How is it possible to explain a logical language through a natural one?

Question

Suppose we are to learn a subject like mathematics, then for it's precision and rigor, the topics discussed are described in terms of theories of logic. Suppose a student wishes to learn mathematics, then he must first see some explanation of the logical language in a way he can understand. This explanation usually is done using a natural language.

If natural language is not fully logical, how could it be possible to explain something purely logical through it?

On the surface level , after the explanation, it may seem we can check the student's understanding by probing them with questions... but one can never know if the concept of the logic they have in their mind is the same as that of the explainer. It maybe that if we have a mind reading technology, and the instructor saw their understanding, the conceptual picture of the student and the teacher are entirely different.

Answer 1

Short Answer

If natural language is not fully logical, how could it be possible to explain something purely logical through it?

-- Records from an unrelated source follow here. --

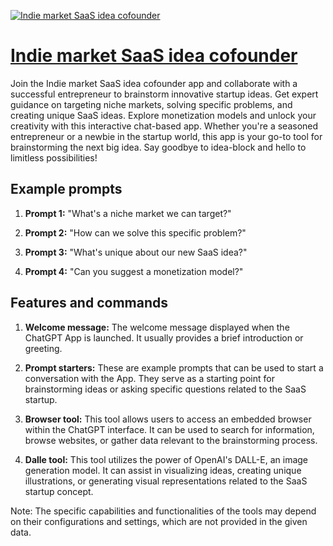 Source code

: [![Indie market SaaS idea cofounder](https://files.oaiusercontent.com/file-GJNkC4kHZmiXsqzf0jdVqMnO?se=2123-10-19T07%3A00%3A33Z&sp=r&sv=2021-08-06&sr=b&rscc=max-age%3D31536000%2C%20immutable&rscd=attachment%3B%20filename%3Da64fc24b-e22d-4bdb-8a6c-3deec5d3eab3.png&sig=UEtZKkAKEB1qEdDgMxmCf0QLdtUkyVP6Kqch6K0k8WI%3D)](https://chat.openai.com/g/g-FTroa7BTB-indie-market-saas-idea-cofounder)

# [Indie market SaaS idea cofounder](https://chat.openai.com/g/g-FTroa7BTB-indie-market-saas-idea-cofounder)

Join the Indie market SaaS idea cofounder app and collaborate with a successful entrepreneur to brainstorm innovative startup ideas. Get expert guidance on targeting niche markets, solving specific problems, and creating unique SaaS ideas. Explore monetization models and unlock your creativity with this interactive chat-based app. Whether you're a seasoned entrepreneur or a newbie in the startup world, this app is your go-to tool for brainstorming the next big idea. Say goodbye to idea-block and hello to limitless possibilities!

## Example prompts

1. **Prompt 1:** "What's a niche market we can target?"

2. **Prompt 2:** "How can we solve this specific problem?"

3. **Prompt 3:** "What's unique about our new SaaS idea?"

4. **Prompt 4:** "Can you suggest a monetization model?"

## Features and commands

1. **Welcome message:** The welcome message displayed when the ChatGPT App is launched. It usually provides a brief introduction or greeting.

2. **Prompt starters:** These are example prompts that can be used to start a conversation with the App. They serve as a starting point for brainstorming ideas or asking specific questions related to the SaaS startup.

3. **Browser tool:** This tool allows users to access an embedded browser within the ChatGPT interface. It can be used to search for information, browse websites, or gather data relevant to the brainstorming process.

4. **Dalle tool:** This tool utilizes the power of OpenAI's DALL-E, an image generation model. It can assist in visualizing ideas, creating unique illustrations, or generating visual representations related to the SaaS startup concept.

Note: The specific capabilities and functionalities of the tools may depend on their configurations and settings, which are not provided in the given data. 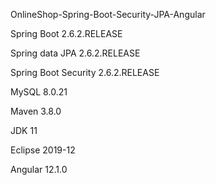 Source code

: OnlineShop-Spring-Boot-Security-JPA-Angular

Spring Boot 2.6.2.RELEASE

Spring data JPA 2.6.2.RELEASE

Spring Boot Security 2.6.2.RELEASE

MySQL 8.0.21

Maven 3.8.0

JDK 11

Eclipse 2019-12

Angular 12.1.0

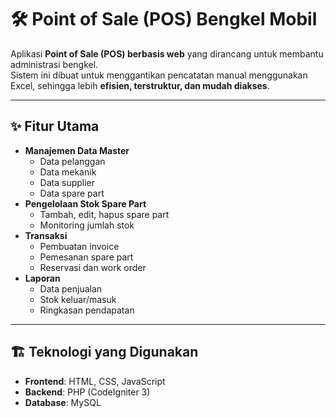 # 🛠️ Point of Sale (POS) Bengkel Mobil

Aplikasi **Point of Sale (POS) berbasis web** yang dirancang untuk membantu administrasi bengkel.  
Sistem ini dibuat untuk menggantikan pencatatan manual menggunakan Excel, sehingga lebih **efisien, terstruktur, dan mudah diakses**.

---

## ✨ Fitur Utama
- **Manajemen Data Master**
  - Data pelanggan
  - Data mekanik
  - Data supplier
  - Data spare part
- **Pengelolaan Stok Spare Part**
  - Tambah, edit, hapus spare part
  - Monitoring jumlah stok
- **Transaksi**
  - Pembuatan invoice
  - Pemesanan spare part
  - Reservasi dan work order
- **Laporan**
  - Data penjualan
  - Stok keluar/masuk
  - Ringkasan pendapatan

---

## 🏗️ Teknologi yang Digunakan
- **Frontend**: HTML, CSS, JavaScript 
- **Backend**: PHP (CodeIgniter 3)  
- **Database**: MySQL
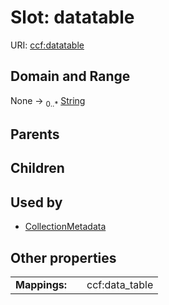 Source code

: 
# Slot: datatable




URI: [ccf:datatable](http://purl.org/ccf/datatable)


## Domain and Range

None &#8594;  <sub>0..\*</sub> [String](types/String.md)

## Parents


## Children


## Used by

 * [CollectionMetadata](CollectionMetadata.md)

## Other properties

|  |  |  |
| --- | --- | --- |
| **Mappings:** | | ccf:data_table |

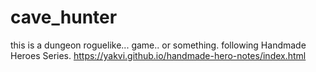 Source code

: # cave_hunter
this is a dungeon roguelike... game.. or something. 
following Handmade Heroes Series.
https://yakvi.github.io/handmade-hero-notes/index.html
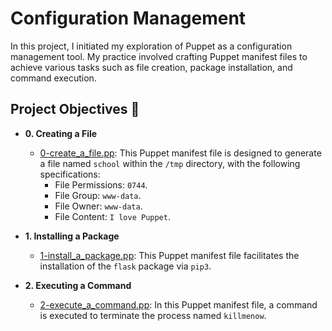 # Configuration Management

In this project, I initiated my exploration of Puppet as a configuration management tool. My practice involved crafting Puppet manifest files to achieve various tasks such as file creation, package installation, and command execution.

## Project Objectives :page_with_curl:

* **0. Creating a File**
  * [0-create_a_file.pp](./0-create_a_file.pp): This Puppet manifest file is designed to generate a file named `school` within the `/tmp` directory, with the following specifications:
    * File Permissions: `0744`.
    * File Group: `www-data`.
    * File Owner: `www-data`.
    * File Content: `I love Puppet`.

* **1. Installing a Package**
  * [1-install_a_package.pp](./1-install_a_package.pp): This Puppet manifest file facilitates the installation of the `flask` package via `pip3`.

* **2. Executing a Command**
  * [2-execute_a_command.pp](./2-execute_a_command.pp): In this Puppet manifest file, a command is executed to terminate the process named `killmenow`. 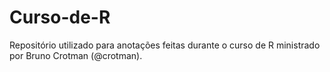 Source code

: # Curso-de-R
Repositório utilizado para anotações feitas durante o curso de R ministrado por Bruno Crotman (@crotman).
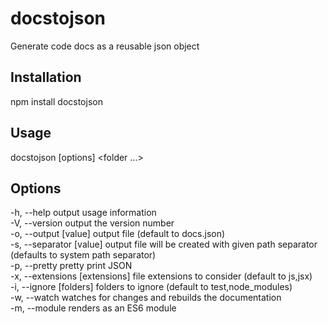 # docstojson
Generate code docs as a reusable json object

Installation
------------
npm install docstojson

Usage
-----
docstojson [options] <folder ...>

Options
-------
-h, --help                     output usage information  
-V, --version                  output the version number  
-o, --output [value]           output file (default to docs.json)  
-s, --separator [value]        output file will be created with given path separator (defaults to system path separator)  
-p, --pretty                   pretty print JSON  
-x, --extensions [extensions]  file extensions to consider (default to js,jsx)  
-i, --ignore [folders]         folders to ignore (default to test,node_modules)  
-w, --watch                    watches for changes and rebuilds the documentation  
-m, --module                   renders as an ES6 module  
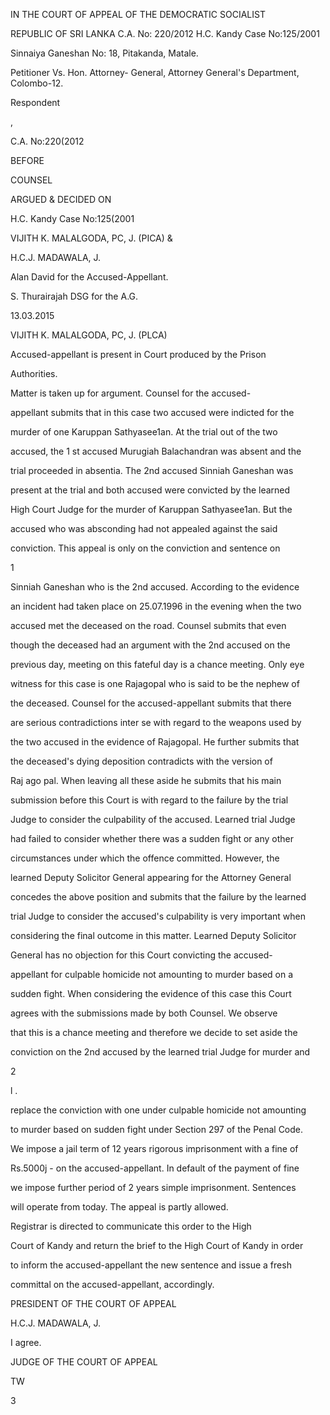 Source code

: IN THE COURT OF APPEAL OF THE DEMOCRATIC SOCIALIST

REPUBLIC OF SRI LANKA C.A. No: 220/2012 H.C. Kandy Case No:125/2001

Sinnaiya Ganeshan No: 18, Pitakanda, Matale.

Petitioner Vs. Hon. Attorney- General, Attorney General's Department, Colombo-12.

Respondent

,

C.A. No:220(2012

BEFORE

COUNSEL

ARGUED & DECIDED ON

H.C. Kandy Case No:125(2001

VIJITH K. MALALGODA, PC, J. (PICA) &

H.C.J. MADAWALA, J.

Alan David for the Accused-Appellant.

S. Thurairajah DSG for the A.G.

13.03.2015

VIJITH K. MALALGODA, PC, J. (PLCA)

Accused-appellant is present in Court produced by the Prison

Authorities.

Matter is taken up for argument. Counsel for the accused-

appellant submits that in this case two accused were indicted for the

murder of one Karuppan Sathyasee1an. At the trial out of the two

accused, the 1 st accused Murugiah Balachandran was absent and the

trial proceeded in absentia. The 2nd accused Sinniah Ganeshan was

present at the trial and both accused were convicted by the learned

High Court Judge for the murder of Karuppan Sathyasee1an. But the

accused who was absconding had not appealed against the said

conviction. This appeal is only on the conviction and sentence on

1

Sinniah Ganeshan who is the 2nd accused. According to the evidence

an incident had taken place on 25.07.1996 in the evening when the two

accused met the deceased on the road. Counsel submits that even

though the deceased had an argument with the 2nd accused on the

previous day, meeting on this fateful day is a chance meeting. Only eye

witness for this case is one Rajagopal who is said to be the nephew of

the deceased. Counsel for the accused-appellant submits that there

are serious contradictions inter se with regard to the weapons used by

the two accused in the evidence of Rajagopal. He further submits that

the deceased's dying deposition contradicts with the version of

Raj ago pal. When leaving all these aside he submits that his main

submission before this Court is with regard to the failure by the trial

Judge to consider the culpability of the accused. Learned trial Judge

had failed to consider whether there was a sudden fight or any other

circumstances under which the offence committed. However, the

learned Deputy Solicitor General appearing for the Attorney General

concedes the above position and submits that the failure by the learned

trial Judge to consider the accused's culpability is very important when

considering the final outcome in this matter. Learned Deputy Solicitor

General has no objection for this Court convicting the accused-

appellant for culpable homicide not amounting to murder based on a

sudden fight. When considering the evidence of this case this Court

agrees with the submissions made by both Counsel. We observe

that this is a chance meeting and therefore we decide to set aside the

conviction on the 2nd accused by the learned trial Judge for murder and

2

l .

replace the conviction with one under culpable homicide not amounting

to murder based on sudden fight under Section 297 of the Penal Code.

We impose a jail term of 12 years rigorous imprisonment with a fine of

Rs.5000j - on the accused-appellant. In default of the payment of fine

we impose further period of 2 years simple imprisonment. Sentences

will operate from today. The appeal is partly allowed.

Registrar is directed to communicate this order to the High

Court of Kandy and return the brief to the High Court of Kandy in order

to inform the accused-appellant the new sentence and issue a fresh

committal on the accused-appellant, accordingly.

PRESIDENT OF THE COURT OF APPEAL

H.C.J. MADAWALA, J.

I agree.

JUDGE OF THE COURT OF APPEAL

TW

3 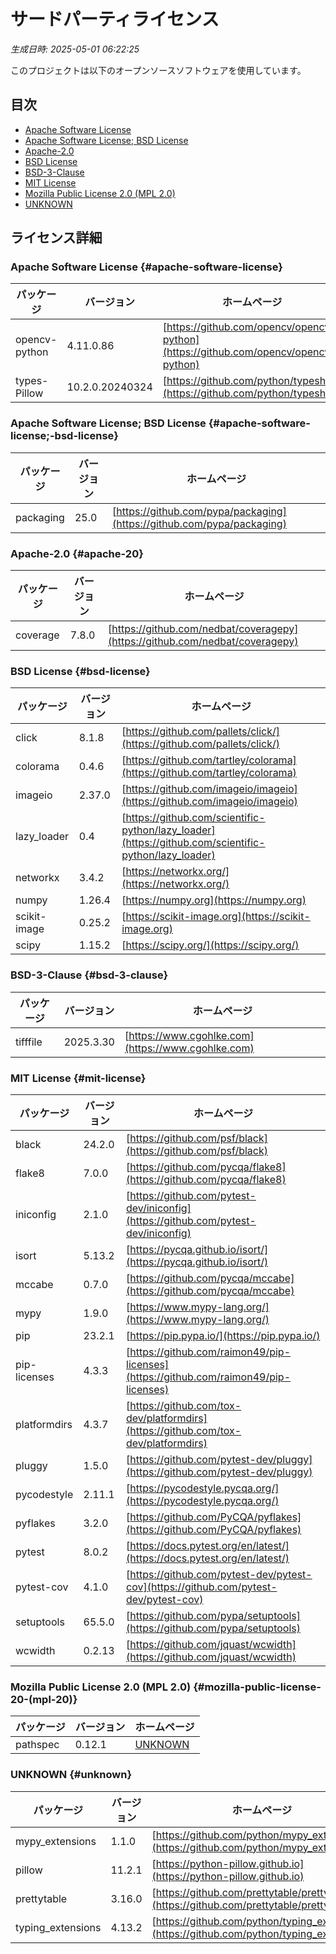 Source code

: # サードパーティライセンス

*生成日時: 2025-05-01 06:22:25*

このプロジェクトは以下のオープンソースソフトウェアを使用しています。

## 目次

- [Apache Software License](#apache-software-license)
- [Apache Software License; BSD License](#apache-software-license;-bsd-license)
- [Apache-2.0](#apache-20)
- [BSD License](#bsd-license)
- [BSD-3-Clause](#bsd-3-clause)
- [MIT License](#mit-license)
- [Mozilla Public License 2.0 (MPL 2.0)](#mozilla-public-license-20-(mpl-20))
- [UNKNOWN](#unknown)

## ライセンス詳細

### Apache Software License {#apache-software-license} 

| パッケージ | バージョン | ホームページ |
|------------|------------|-------------|
| opencv-python | 4.11.0.86 | [https://github.com/opencv/opencv-python](https://github.com/opencv/opencv-python) |
| types-Pillow | 10.2.0.20240324 | [https://github.com/python/typeshed](https://github.com/python/typeshed) |

### Apache Software License; BSD License {#apache-software-license;-bsd-license} 

| パッケージ | バージョン | ホームページ |
|------------|------------|-------------|
| packaging | 25.0 | [https://github.com/pypa/packaging](https://github.com/pypa/packaging) |

### Apache-2.0 {#apache-20} 

| パッケージ | バージョン | ホームページ |
|------------|------------|-------------|
| coverage | 7.8.0 | [https://github.com/nedbat/coveragepy](https://github.com/nedbat/coveragepy) |

### BSD License {#bsd-license} 

| パッケージ | バージョン | ホームページ |
|------------|------------|-------------|
| click | 8.1.8 | [https://github.com/pallets/click/](https://github.com/pallets/click/) |
| colorama | 0.4.6 | [https://github.com/tartley/colorama](https://github.com/tartley/colorama) |
| imageio | 2.37.0 | [https://github.com/imageio/imageio](https://github.com/imageio/imageio) |
| lazy_loader | 0.4 | [https://github.com/scientific-python/lazy_loader](https://github.com/scientific-python/lazy_loader) |
| networkx | 3.4.2 | [https://networkx.org/](https://networkx.org/) |
| numpy | 1.26.4 | [https://numpy.org](https://numpy.org) |
| scikit-image | 0.25.2 | [https://scikit-image.org](https://scikit-image.org) |
| scipy | 1.15.2 | [https://scipy.org/](https://scipy.org/) |

### BSD-3-Clause {#bsd-3-clause} 

| パッケージ | バージョン | ホームページ |
|------------|------------|-------------|
| tifffile | 2025.3.30 | [https://www.cgohlke.com](https://www.cgohlke.com) |

### MIT License {#mit-license} 

| パッケージ | バージョン | ホームページ |
|------------|------------|-------------|
| black | 24.2.0 | [https://github.com/psf/black](https://github.com/psf/black) |
| flake8 | 7.0.0 | [https://github.com/pycqa/flake8](https://github.com/pycqa/flake8) |
| iniconfig | 2.1.0 | [https://github.com/pytest-dev/iniconfig](https://github.com/pytest-dev/iniconfig) |
| isort | 5.13.2 | [https://pycqa.github.io/isort/](https://pycqa.github.io/isort/) |
| mccabe | 0.7.0 | [https://github.com/pycqa/mccabe](https://github.com/pycqa/mccabe) |
| mypy | 1.9.0 | [https://www.mypy-lang.org/](https://www.mypy-lang.org/) |
| pip | 23.2.1 | [https://pip.pypa.io/](https://pip.pypa.io/) |
| pip-licenses | 4.3.3 | [https://github.com/raimon49/pip-licenses](https://github.com/raimon49/pip-licenses) |
| platformdirs | 4.3.7 | [https://github.com/tox-dev/platformdirs](https://github.com/tox-dev/platformdirs) |
| pluggy | 1.5.0 | [https://github.com/pytest-dev/pluggy](https://github.com/pytest-dev/pluggy) |
| pycodestyle | 2.11.1 | [https://pycodestyle.pycqa.org/](https://pycodestyle.pycqa.org/) |
| pyflakes | 3.2.0 | [https://github.com/PyCQA/pyflakes](https://github.com/PyCQA/pyflakes) |
| pytest | 8.0.2 | [https://docs.pytest.org/en/latest/](https://docs.pytest.org/en/latest/) |
| pytest-cov | 4.1.0 | [https://github.com/pytest-dev/pytest-cov](https://github.com/pytest-dev/pytest-cov) |
| setuptools | 65.5.0 | [https://github.com/pypa/setuptools](https://github.com/pypa/setuptools) |
| wcwidth | 0.2.13 | [https://github.com/jquast/wcwidth](https://github.com/jquast/wcwidth) |

### Mozilla Public License 2.0 (MPL 2.0) {#mozilla-public-license-20-(mpl-20)} 

| パッケージ | バージョン | ホームページ |
|------------|------------|-------------|
| pathspec | 0.12.1 | [UNKNOWN](UNKNOWN) |

### UNKNOWN {#unknown} 

| パッケージ | バージョン | ホームページ |
|------------|------------|-------------|
| mypy_extensions | 1.1.0 | [https://github.com/python/mypy_extensions](https://github.com/python/mypy_extensions) |
| pillow | 11.2.1 | [https://python-pillow.github.io](https://python-pillow.github.io) |
| prettytable | 3.16.0 | [https://github.com/prettytable/prettytable](https://github.com/prettytable/prettytable) |
| typing_extensions | 4.13.2 | [https://github.com/python/typing_extensions](https://github.com/python/typing_extensions) |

Well, simply put, "purely logical" is a suspect term. However, let's say what you mean is a formal, that is syntactically abstract, artificial language of logic as used in formal systems. In this case, explanations of the "purely logical" things, like FOL, for instance are ONLY meaningful because they abstract something more concrete; that is, pure logic is "distilled" natural logic, which is called informal logic. It is from the natural language that the ideas of the formalisms are originally drawn, and therefore it is in the natural language and the experiences that they represent they have any meaning at all, at least according to intuitionism.

Long Answer

As someone who programs computers, I don't have the luxury of assuming mathematical and logical expressions are some sort of Platonic entities floating around in a "Heaven of Numbers". Logic operations and computer languages that create and use them, particularly in higher-order languages out of type theories, don't spontaneous exist. They simply have to be built. In the case of high-level languages, they come from the machine codes. In the case of machine codes, they come from the work of computer engineers and the hardware they design. Put simply, they are constructed. The AND is constructed (usually out of NAND gates on a chip). The OR. The XOR. What we know as predication in philosophy is simply a computer procedure.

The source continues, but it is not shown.